Saturday, August 12, 2023

People who live in stainless steel houses shouldn't throw stones

Among many valuable things I learnt this morning, the most revolutionary learning was that stainless steel is bio-degradable.  

Before you write me off (assuming you are yet to do so), the source of this profound insight is the cardboard box in which a new water bottle was delivered by Amazon.  It's pretty humbling to finish up a whole education in physics, chem and bio and then be told by a water bottle box that you know absolutely jackbull, diddly squat, zip, fanny adams, zilch.  
   
Armed with this contemporary material science education, I went out and took a hard look at my car and then parked it under the porch; it is made of only plain steel, not even stainless, by those cheap guys at Ford, can you believe this?  Two days ago, a passing two-wheeler guy was chewing a paan and did what someone chewing a paan has to do sometime in his disgusting, misaligned life, when he overtook my car.  
So, I know that the steel of my car is not stainless.

Now that I had the secure knowledge from the water bottle box that my car could biodegrade and now that it is the monsoon – well, allegedly, it is the monsoon, but we see rain only on Netflix these days - I could wake up next morning and find just the battery, the steering and the dashboard, all of which – when reports last came in and to the best of my outdated knowledge – are not biodegradable. And, of course, I would find some moist soil that was once steel.  What makes it worse – distressing, no less – is that my car insurance policy does not cover losses due to biodegradation or dissolution-of-whole-chassis by heavy rain.  

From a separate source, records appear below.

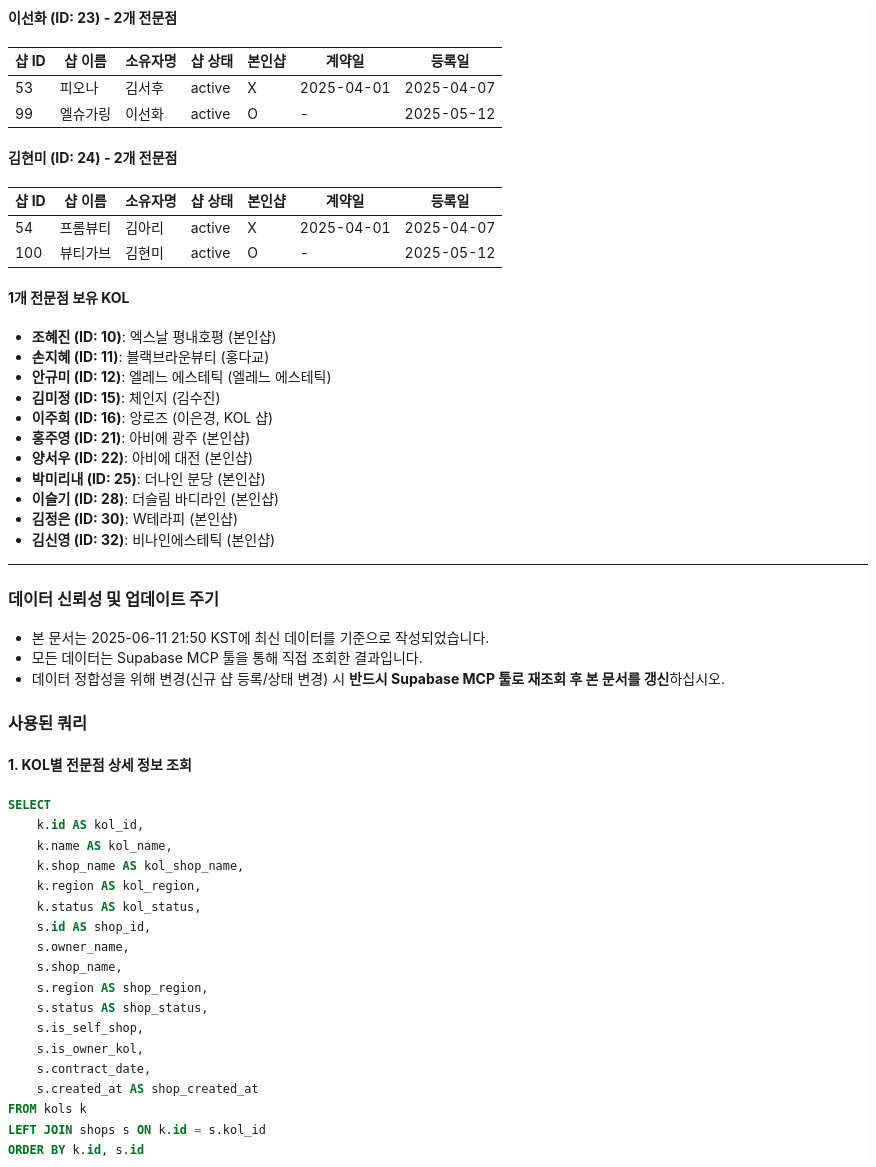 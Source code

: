 #### 이선화 (ID: 23) - 2개 전문점
| 샵 ID | 샵 이름 | 소유자명 | 샵 상태 | 본인샵 | 계약일 | 등록일 |
| ----- | ------- | -------- | ------- | ------ | ------ | ------ |
| 53 | 피오나 | 김서후 | active | X | 2025-04-01 | 2025-04-07 |
| 99 | 엘슈가링 | 이선화 | active | O | - | 2025-05-12 |

#### 김현미 (ID: 24) - 2개 전문점
| 샵 ID | 샵 이름 | 소유자명 | 샵 상태 | 본인샵 | 계약일 | 등록일 |
| ----- | ------- | -------- | ------- | ------ | ------ | ------ |
| 54 | 프롬뷰티 | 김아리 | active | X | 2025-04-01 | 2025-04-07 |
| 100 | 뷰티가브 | 김현미 | active | O | - | 2025-05-12 |

#### 1개 전문점 보유 KOL
- **조혜진 (ID: 10)**: 엑스날 평내호평 (본인샵)
- **손지혜 (ID: 11)**: 블랙브라운뷰티 (홍다교)
- **안규미 (ID: 12)**: 엘레느 에스테틱 (엘레느 에스테틱)
- **김미정 (ID: 15)**: 체인지 (김수진)
- **이주희 (ID: 16)**: 앙로즈 (이은경, KOL 샵)
- **홍주영 (ID: 21)**: 아비에 광주 (본인샵)
- **양서우 (ID: 22)**: 아비에 대전 (본인샵)
- **박미리내 (ID: 25)**: 더나인 분당 (본인샵)
- **이슬기 (ID: 28)**: 더슬림 바디라인 (본인샵)
- **김정은 (ID: 30)**: W테라피 (본인샵)
- **김신영 (ID: 32)**: 비나인에스테틱 (본인샵)

---

### 데이터 신뢰성 및 업데이트 주기
- 본 문서는 2025-06-11 21:50 KST에 최신 데이터를 기준으로 작성되었습니다.
- 모든 데이터는 Supabase MCP 툴을 통해 직접 조회한 결과입니다.
- 데이터 정합성을 위해 변경(신규 샵 등록/상태 변경) 시 **반드시 Supabase MCP 툴로 재조회 후 본 문서를 갱신**하십시오.

### 사용된 쿼리

#### 1. KOL별 전문점 상세 정보 조회
```sql
SELECT 
    k.id AS kol_id,
    k.name AS kol_name,
    k.shop_name AS kol_shop_name,
    k.region AS kol_region,
    k.status AS kol_status,
    s.id AS shop_id,
    s.owner_name,
    s.shop_name,
    s.region AS shop_region,
    s.status AS shop_status,
    s.is_self_shop,
    s.is_owner_kol,
    s.contract_date,
    s.created_at AS shop_created_at
FROM kols k
LEFT JOIN shops s ON k.id = s.kol_id
ORDER BY k.id, s.id
```
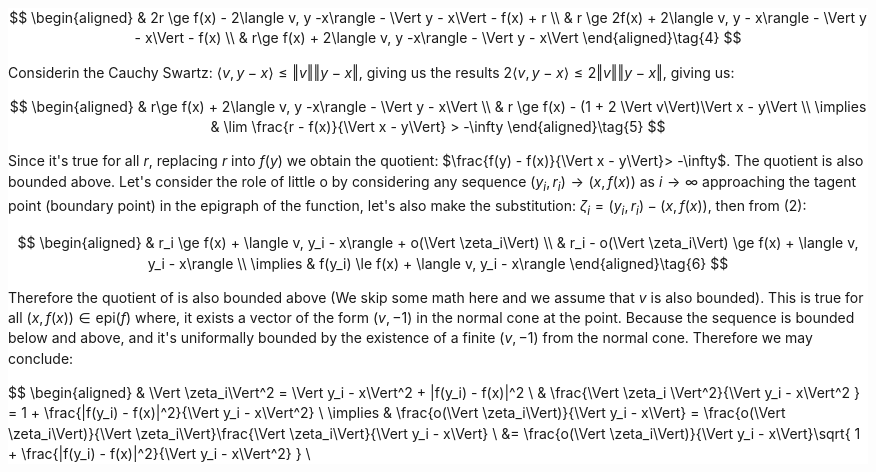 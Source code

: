 $$
\begin{aligned}
    & 2r \ge f(x) - 2\langle v, y -x\rangle - \Vert y - x\Vert - f(x) + r
    \\
    & 
    r \ge 2f(x) + 2\langle v, y - x\rangle - \Vert y - x\Vert - f(x)
    \\
    & 
    r\ge f(x) + 2\langle v, y -x\rangle - \Vert y - x\Vert
\end{aligned}\tag{4}
$$

Considerin the Cauchy Swartz: $\langle v, y - x\rangle \le \Vert v\Vert \Vert y - x\Vert$, giving us the results $2\langle v, y - x\rangle\le 2 \Vert v\Vert \Vert y-x\Vert$, giving us: 

$$
\begin{aligned}
    &
    r\ge f(x) + 2\langle v, y -x\rangle - \Vert y - x\Vert
    \\
    & 
    r \ge f(x) - (1 + 2 \Vert v\Vert)\Vert x - y\Vert
    \\
    \implies & 
    \lim  \frac{r - f(x)}{\Vert x - y\Vert} > -\infty
\end{aligned}\tag{5}
$$

Since it's true for all $r$, replacing $r$ into $f(y)$ we obtain the quotient: $\frac{f(y) - f(x)}{\Vert x - y\Vert}> -\infty$. The quotient is also bounded above. Let's consider the role of little o by considering any sequence $(y_i, r_i)\rightarrow (x, f(x))$ as $i \rightarrow \infty$ approaching the tagent point (boundary point)  in the epigraph of the function, let's also make the substitution: $\zeta_i =(y_i, r_i) - (x, f(x))$, then from (2): 

$$
\begin{aligned}
    & r_i \ge f(x) + \langle v, y_i - x\rangle  + o(\Vert \zeta_i\Vert)
    \\
    & r_i - o(\Vert \zeta_i\Vert) \ge f(x) + \langle v, y_i - x\rangle
    \\
    \implies & f(y_i) \le f(x) + \langle  v, y_i - x\rangle
\end{aligned}\tag{6}
$$

Therefore the quotient of is also bounded above (We skip some math here and we assume that $v$ is also bounded). This is true for all $(x, f(x))\in \text{epi}(f)$ where, it exists a vector of the form $(v, -1)$ in the normal cone at the point. Because the sequence is bounded below and above, and it's uniformally bounded by the existence of a finite $(v, -1)$ from the normal cone. Therefore we may conclude: 

$$
\begin{aligned}
    & \Vert \zeta_i\Vert^2 = \Vert y_i - x\Vert^2 + |f(y_i) - f(x)|^2
    \\
    & \frac{\Vert \zeta_i \Vert^2}{\Vert y_i - x\Vert^2 }
    =
    1 + \frac{|f(y_i) - f(x)|^2}{\Vert y_i - x\Vert^2}
    \\
    \implies & 
    \frac{o(\Vert \zeta_i\Vert)}{\Vert y_i - x\Vert} = 
    \frac{o(\Vert \zeta_i\Vert)}{\Vert \zeta_i\Vert}\frac{\Vert \zeta_i\Vert}{\Vert y_i - x\Vert}
    \\
    &= \frac{o(\Vert \zeta_i\Vert)}{\Vert y_i - x\Vert}\sqrt{
        1 + \frac{|f(y_i) - f(x)|^2}{\Vert y_i - x\Vert^2}
    }
    \\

I always knew these insurance guys could not be trusted to do the right thing.
There is an old Ambassador car four houses away and I have always felt that it is held together by Love (Is Love the Glue? By Paul Warren, if you want some serious material science poetry).  Now I know for sure that what is called the chassis of that bloody Ambassador is just many layers of paint, mixed with carbon monoxide and paan-projectile.  And when that car degrades, there won’t even be a steering left, because the owner has never used one in his rotten life. 

I have also had a lively day thinking of other things that could be, if Amazon informs us in time, biodegradable.  Like diamonds and gold and stuff.  It’s a nice feeling of schadenfreude to know that one day those folks who strut around wearing all those rings and chains will be left with a few grams of ashes, dust and soil – soil, mind you, without even earthworms - and that their idea of carat will then have a different spelling and be a vegetable from Ooty.  

So, in a nutshell -which incidentally is also biodegradable, like stainless steel – we need to build cars with cement.